• [Work instructions]: Lines holding the string "more" are the ones to copy; find them all in the data.

• [Information provided]:
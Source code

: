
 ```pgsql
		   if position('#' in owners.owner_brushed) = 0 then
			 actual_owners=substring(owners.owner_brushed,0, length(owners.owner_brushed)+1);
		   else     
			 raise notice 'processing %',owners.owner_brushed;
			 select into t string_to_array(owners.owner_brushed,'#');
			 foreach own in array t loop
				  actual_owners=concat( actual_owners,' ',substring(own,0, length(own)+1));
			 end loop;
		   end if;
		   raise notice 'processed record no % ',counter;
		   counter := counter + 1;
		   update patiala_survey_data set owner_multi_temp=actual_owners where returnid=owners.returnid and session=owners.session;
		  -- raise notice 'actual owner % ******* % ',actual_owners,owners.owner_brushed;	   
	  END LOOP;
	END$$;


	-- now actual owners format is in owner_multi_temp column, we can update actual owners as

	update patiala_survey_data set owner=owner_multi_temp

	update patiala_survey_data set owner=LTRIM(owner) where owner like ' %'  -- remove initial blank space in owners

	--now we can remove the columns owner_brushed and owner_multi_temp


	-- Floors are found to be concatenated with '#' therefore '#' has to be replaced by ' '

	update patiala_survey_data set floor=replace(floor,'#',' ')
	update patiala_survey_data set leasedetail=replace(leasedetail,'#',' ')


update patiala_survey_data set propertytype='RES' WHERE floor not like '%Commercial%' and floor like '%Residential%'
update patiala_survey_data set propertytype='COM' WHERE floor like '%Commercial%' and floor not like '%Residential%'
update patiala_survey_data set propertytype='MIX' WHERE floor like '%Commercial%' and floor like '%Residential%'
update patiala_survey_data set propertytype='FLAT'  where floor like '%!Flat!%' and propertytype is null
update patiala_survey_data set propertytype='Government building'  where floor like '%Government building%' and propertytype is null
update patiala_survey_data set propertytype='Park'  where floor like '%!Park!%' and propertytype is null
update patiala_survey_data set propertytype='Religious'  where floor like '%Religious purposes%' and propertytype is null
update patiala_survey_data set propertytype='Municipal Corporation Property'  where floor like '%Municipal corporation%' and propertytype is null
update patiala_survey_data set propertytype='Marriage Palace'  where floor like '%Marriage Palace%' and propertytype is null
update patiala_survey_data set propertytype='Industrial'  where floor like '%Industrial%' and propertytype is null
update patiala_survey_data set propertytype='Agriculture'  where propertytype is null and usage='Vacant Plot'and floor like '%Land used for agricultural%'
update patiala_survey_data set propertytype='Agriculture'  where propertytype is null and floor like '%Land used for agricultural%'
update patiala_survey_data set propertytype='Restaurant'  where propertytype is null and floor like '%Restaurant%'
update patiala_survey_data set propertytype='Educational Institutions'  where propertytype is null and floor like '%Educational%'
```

...

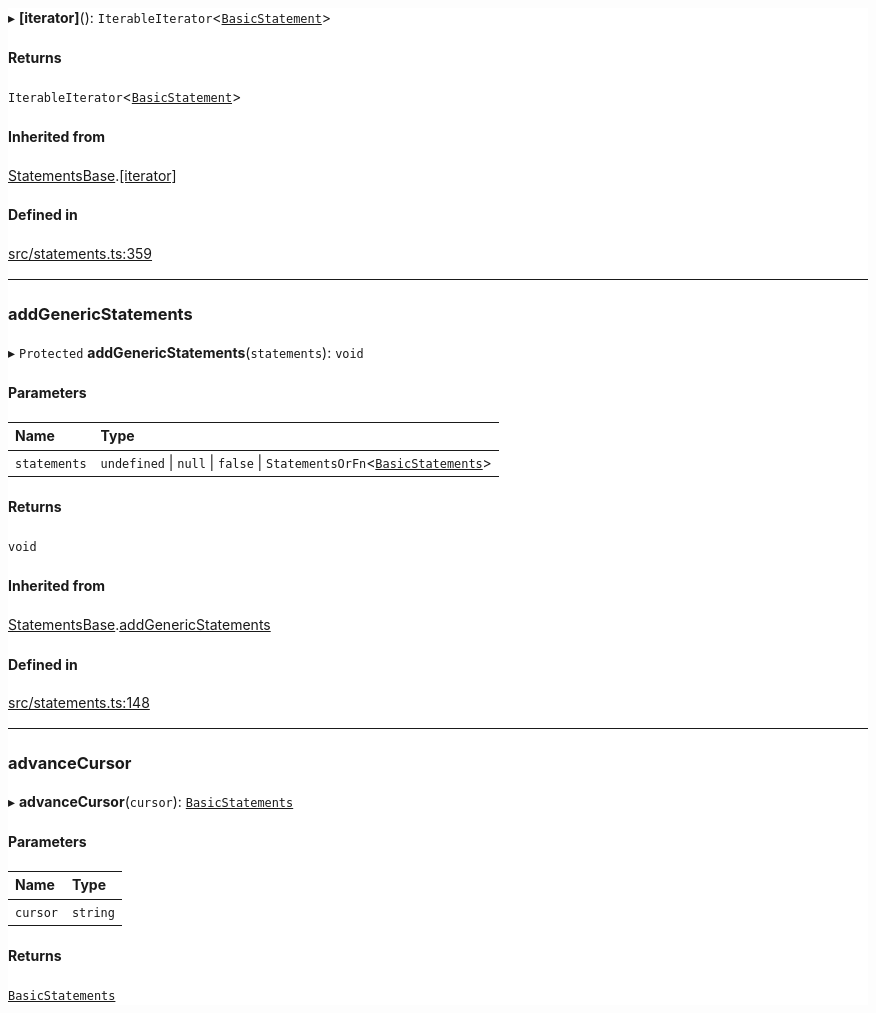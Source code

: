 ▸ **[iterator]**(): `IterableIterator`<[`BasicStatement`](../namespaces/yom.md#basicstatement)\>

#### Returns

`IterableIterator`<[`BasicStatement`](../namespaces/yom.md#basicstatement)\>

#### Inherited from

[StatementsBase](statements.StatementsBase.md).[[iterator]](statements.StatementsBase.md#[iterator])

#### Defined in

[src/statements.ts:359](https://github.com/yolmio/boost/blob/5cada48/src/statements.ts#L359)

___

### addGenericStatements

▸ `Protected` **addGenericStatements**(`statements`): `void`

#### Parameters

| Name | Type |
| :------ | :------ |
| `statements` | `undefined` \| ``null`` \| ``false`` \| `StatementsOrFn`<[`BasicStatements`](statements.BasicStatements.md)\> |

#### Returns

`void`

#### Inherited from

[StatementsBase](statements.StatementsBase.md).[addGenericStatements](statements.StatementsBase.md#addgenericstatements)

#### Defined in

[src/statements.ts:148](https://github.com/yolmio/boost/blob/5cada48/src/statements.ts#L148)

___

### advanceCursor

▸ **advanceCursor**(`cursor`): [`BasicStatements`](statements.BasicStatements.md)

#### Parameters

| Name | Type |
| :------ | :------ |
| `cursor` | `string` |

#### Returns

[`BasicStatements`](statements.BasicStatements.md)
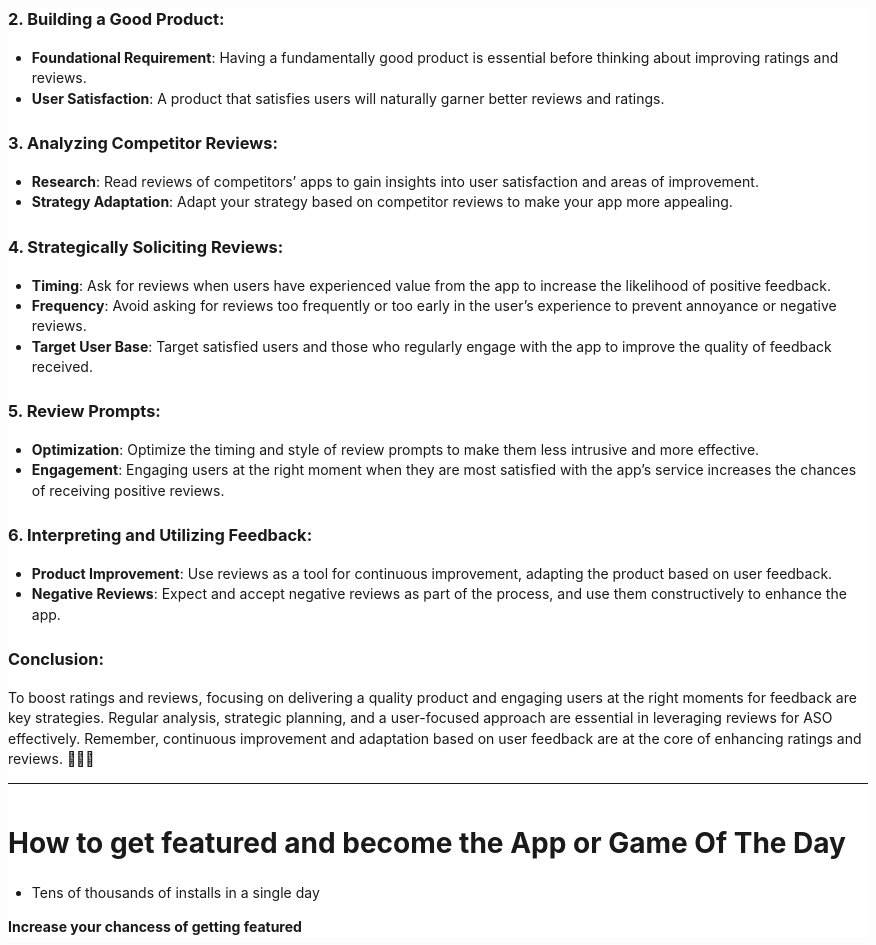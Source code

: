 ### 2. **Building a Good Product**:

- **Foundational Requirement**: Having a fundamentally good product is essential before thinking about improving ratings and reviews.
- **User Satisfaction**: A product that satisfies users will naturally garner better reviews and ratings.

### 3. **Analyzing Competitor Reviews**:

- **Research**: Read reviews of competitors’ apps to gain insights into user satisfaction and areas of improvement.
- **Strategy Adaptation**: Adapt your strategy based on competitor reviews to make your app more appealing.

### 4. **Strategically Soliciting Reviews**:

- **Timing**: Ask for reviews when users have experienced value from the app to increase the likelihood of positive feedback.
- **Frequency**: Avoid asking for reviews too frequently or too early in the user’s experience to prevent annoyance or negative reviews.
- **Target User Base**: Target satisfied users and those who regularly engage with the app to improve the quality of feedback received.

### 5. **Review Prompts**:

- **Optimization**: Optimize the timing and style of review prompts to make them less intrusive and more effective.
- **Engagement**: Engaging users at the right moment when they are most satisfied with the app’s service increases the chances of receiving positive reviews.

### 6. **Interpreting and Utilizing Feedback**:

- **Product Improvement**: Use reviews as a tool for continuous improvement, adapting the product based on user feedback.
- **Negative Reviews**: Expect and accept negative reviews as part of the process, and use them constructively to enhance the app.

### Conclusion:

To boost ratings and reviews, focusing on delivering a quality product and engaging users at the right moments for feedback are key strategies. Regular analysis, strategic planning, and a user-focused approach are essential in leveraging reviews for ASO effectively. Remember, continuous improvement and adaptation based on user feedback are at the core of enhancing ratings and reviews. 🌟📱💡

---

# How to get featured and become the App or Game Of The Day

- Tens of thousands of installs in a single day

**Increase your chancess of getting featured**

• [Result of the exercise]:
- **Strategy Adaptation**: Adapt your strategy based on competitor reviews to make your app more appealing.
- **Optimization**: Optimize the timing and style of review prompts to make them less intrusive and more effective.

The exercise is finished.